◆ INPUT:
[Start of section]
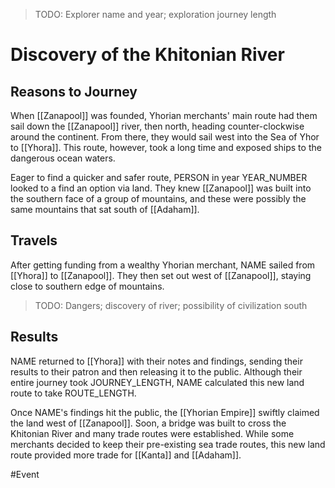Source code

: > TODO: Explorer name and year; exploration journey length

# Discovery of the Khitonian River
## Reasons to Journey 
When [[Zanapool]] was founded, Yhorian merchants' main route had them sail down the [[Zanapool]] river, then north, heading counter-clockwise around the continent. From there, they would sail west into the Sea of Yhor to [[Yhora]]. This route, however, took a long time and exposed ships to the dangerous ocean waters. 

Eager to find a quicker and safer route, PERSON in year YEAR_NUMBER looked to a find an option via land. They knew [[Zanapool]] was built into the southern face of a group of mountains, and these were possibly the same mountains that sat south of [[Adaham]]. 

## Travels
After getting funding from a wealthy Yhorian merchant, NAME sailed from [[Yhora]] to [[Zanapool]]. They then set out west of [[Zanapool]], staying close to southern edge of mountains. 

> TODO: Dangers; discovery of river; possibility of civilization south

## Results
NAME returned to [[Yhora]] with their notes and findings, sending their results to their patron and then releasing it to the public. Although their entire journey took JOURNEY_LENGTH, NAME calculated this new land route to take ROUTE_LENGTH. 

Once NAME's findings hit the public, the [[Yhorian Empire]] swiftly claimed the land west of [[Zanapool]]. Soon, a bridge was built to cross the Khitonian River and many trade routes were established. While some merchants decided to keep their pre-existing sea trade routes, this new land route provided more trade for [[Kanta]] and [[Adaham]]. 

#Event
[End of section]
[Start of section]
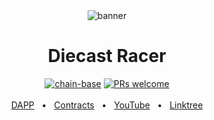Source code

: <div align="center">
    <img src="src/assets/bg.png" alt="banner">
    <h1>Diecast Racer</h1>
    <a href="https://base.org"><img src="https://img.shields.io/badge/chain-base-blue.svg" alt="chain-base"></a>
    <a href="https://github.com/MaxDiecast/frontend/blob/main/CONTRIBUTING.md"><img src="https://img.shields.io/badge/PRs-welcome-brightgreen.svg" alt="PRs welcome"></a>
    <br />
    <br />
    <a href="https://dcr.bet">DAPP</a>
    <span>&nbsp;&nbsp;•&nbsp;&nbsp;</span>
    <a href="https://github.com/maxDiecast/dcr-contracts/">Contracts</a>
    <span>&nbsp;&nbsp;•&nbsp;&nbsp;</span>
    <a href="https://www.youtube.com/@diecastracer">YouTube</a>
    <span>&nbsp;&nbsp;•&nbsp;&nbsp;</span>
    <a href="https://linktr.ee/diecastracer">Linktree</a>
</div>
[End of section]
[Start of section]
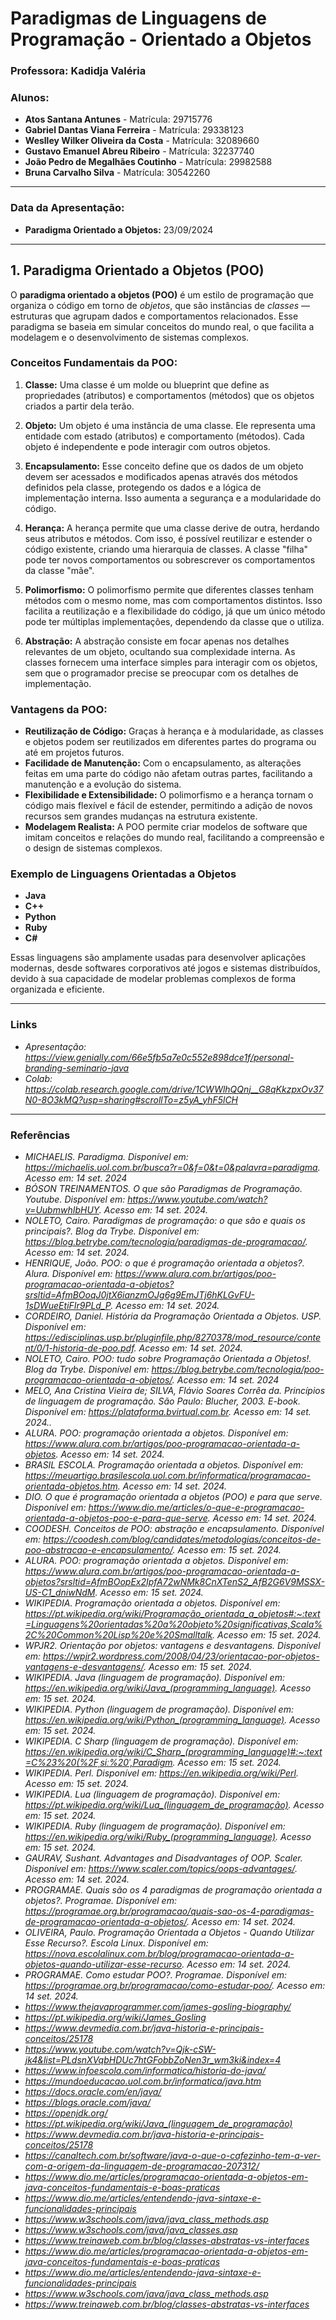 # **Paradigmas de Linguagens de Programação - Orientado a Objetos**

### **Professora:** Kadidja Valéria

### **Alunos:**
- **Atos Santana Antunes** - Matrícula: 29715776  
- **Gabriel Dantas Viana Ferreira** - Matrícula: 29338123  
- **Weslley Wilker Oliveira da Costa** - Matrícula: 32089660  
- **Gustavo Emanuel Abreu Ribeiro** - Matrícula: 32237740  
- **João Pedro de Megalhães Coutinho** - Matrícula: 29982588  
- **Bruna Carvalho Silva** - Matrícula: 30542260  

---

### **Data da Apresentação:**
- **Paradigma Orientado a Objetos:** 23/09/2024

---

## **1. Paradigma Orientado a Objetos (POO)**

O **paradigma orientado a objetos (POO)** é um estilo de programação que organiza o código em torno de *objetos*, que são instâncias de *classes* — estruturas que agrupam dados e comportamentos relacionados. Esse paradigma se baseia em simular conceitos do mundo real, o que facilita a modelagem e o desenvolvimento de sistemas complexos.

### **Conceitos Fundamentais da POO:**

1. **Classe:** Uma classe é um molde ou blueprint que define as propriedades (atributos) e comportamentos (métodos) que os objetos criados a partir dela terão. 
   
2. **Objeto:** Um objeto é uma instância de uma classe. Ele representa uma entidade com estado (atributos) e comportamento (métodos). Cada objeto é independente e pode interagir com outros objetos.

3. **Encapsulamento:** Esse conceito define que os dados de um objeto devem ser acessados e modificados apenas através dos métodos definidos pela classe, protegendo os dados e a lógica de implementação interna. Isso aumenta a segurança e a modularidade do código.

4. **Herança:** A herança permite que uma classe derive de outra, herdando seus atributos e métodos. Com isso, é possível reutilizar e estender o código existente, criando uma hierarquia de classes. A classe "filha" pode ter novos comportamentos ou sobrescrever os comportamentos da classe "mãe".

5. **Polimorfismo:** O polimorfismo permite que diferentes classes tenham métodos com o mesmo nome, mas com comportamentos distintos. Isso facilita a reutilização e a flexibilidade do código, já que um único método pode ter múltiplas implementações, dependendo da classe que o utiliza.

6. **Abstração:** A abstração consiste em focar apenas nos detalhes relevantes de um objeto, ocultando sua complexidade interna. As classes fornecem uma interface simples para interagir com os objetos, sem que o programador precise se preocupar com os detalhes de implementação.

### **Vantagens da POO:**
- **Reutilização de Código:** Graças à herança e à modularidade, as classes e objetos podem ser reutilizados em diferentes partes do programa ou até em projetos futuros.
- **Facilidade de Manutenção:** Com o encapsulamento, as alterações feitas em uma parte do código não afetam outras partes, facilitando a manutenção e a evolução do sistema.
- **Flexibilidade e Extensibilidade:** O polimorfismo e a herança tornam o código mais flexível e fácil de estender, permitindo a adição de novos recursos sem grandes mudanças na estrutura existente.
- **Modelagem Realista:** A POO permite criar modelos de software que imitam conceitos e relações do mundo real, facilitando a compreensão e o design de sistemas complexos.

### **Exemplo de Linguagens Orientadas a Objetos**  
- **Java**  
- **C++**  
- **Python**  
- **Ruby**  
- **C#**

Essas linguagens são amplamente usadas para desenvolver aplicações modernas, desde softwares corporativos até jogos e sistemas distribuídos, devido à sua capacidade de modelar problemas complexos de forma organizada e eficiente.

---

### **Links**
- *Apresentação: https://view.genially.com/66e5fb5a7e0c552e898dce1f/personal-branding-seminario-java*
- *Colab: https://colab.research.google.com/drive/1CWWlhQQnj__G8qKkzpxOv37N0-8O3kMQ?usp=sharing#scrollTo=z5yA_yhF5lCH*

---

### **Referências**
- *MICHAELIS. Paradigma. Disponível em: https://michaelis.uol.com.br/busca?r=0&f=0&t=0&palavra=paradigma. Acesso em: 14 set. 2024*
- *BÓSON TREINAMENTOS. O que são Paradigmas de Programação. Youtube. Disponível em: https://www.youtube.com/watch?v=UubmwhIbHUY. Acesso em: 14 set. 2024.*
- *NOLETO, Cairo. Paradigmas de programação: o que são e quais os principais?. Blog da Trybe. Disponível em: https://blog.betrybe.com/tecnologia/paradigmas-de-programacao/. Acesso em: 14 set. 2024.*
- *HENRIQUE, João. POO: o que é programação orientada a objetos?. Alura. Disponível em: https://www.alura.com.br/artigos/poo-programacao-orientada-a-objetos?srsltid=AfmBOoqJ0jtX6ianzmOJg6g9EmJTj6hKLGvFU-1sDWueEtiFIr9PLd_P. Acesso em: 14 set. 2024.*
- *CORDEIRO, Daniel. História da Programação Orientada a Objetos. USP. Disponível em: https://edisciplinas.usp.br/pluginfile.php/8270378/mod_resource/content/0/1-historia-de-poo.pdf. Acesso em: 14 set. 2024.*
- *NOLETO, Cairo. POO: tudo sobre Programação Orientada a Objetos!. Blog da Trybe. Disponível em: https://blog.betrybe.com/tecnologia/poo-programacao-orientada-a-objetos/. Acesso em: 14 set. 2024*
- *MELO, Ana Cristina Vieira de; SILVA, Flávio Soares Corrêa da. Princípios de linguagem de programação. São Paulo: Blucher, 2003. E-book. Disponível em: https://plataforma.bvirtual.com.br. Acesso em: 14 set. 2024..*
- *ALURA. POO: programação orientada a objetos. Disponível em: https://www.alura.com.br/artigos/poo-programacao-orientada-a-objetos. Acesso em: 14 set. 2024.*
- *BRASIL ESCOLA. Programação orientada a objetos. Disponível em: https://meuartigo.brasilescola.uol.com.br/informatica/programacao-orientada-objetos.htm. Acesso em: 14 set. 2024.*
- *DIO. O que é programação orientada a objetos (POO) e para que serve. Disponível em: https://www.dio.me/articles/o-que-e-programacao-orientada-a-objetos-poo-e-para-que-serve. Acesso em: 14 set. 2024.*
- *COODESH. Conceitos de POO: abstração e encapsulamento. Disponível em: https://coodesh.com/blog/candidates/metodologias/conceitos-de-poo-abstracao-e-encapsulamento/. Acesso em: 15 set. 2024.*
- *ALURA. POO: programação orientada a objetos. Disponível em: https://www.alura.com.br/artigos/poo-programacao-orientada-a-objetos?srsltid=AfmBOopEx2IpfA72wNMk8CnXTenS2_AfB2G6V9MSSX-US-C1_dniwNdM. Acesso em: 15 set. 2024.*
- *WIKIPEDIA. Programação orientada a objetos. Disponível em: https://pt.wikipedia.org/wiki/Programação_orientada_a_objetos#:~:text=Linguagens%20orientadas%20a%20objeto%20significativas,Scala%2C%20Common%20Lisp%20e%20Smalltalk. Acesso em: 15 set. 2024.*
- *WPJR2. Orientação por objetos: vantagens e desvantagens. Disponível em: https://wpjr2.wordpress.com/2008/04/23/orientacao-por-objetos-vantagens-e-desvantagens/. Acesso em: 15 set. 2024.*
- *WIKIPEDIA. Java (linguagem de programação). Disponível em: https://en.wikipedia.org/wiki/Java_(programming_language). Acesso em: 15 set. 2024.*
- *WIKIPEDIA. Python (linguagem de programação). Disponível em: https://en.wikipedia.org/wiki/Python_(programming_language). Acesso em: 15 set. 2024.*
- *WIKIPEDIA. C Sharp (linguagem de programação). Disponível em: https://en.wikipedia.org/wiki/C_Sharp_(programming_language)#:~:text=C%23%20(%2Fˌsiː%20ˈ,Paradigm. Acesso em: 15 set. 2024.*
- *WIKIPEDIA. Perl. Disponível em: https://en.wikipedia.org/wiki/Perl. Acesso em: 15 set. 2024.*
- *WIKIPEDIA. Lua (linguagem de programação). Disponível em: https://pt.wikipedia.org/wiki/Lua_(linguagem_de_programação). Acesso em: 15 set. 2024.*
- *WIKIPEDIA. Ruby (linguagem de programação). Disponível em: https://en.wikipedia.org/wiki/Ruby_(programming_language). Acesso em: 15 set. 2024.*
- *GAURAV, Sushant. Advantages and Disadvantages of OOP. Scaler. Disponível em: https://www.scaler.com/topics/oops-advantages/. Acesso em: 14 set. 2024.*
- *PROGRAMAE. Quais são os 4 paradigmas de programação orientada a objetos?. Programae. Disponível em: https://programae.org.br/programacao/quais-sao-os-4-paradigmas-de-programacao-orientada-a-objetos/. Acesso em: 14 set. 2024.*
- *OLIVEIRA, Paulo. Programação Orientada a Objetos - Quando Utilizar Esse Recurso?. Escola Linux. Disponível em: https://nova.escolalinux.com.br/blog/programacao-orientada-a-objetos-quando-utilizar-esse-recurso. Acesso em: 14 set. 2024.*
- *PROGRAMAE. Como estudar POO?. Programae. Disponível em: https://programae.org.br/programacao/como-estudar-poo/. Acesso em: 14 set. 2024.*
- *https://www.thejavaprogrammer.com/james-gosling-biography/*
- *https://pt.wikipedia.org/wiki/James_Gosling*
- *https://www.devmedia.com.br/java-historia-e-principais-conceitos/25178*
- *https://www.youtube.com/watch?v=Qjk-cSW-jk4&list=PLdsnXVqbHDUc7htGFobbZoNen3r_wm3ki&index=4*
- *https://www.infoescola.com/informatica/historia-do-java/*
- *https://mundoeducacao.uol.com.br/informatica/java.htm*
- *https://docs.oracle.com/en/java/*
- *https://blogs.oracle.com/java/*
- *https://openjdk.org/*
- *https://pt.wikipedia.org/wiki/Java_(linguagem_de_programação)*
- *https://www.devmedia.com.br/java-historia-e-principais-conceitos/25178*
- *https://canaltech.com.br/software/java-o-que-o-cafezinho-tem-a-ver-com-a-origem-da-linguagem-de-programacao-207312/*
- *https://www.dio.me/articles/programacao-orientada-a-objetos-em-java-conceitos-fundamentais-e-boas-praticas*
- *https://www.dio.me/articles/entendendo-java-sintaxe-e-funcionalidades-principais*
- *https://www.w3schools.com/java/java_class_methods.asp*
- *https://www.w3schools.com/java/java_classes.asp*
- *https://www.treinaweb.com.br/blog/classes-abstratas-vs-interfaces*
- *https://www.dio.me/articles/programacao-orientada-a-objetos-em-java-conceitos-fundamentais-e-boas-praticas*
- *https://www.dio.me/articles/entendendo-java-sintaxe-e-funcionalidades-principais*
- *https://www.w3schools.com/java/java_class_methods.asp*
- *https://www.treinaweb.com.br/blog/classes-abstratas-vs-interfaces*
[End of section]
◆ INSTRUCTIONS FOR THE TASK:
As the answer, set down only the lines from the data above between the one holding "- *NOLETO, Cairo. POO: tudo" and the one holding "- *BRASIL ESCOLA.", inclusive, exactly as they read.

◆ YOUR SOLUTION:
- *NOLETO, Cairo. POO: tudo sobre Programação Orientada a Objetos!. Blog da Trybe. Disponível em: https://blog.betrybe.com/tecnologia/poo-programacao-orientada-a-objetos/. Acesso em: 14 set. 2024*
- *MELO, Ana Cristina Vieira de; SILVA, Flávio Soares Corrêa da. Princípios de linguagem de programação. São Paulo: Blucher, 2003. E-book. Disponível em: https://plataforma.bvirtual.com.br. Acesso em: 14 set. 2024..*
- *ALURA. POO: programação orientada a objetos. Disponível em: https://www.alura.com.br/artigos/poo-programacao-orientada-a-objetos. Acesso em: 14 set. 2024.*
- *BRASIL ESCOLA. Programação orientada a objetos. Disponível em: https://meuartigo.brasilescola.uol.com.br/informatica/programacao-orientada-objetos.htm. Acesso em: 14 set. 2024.*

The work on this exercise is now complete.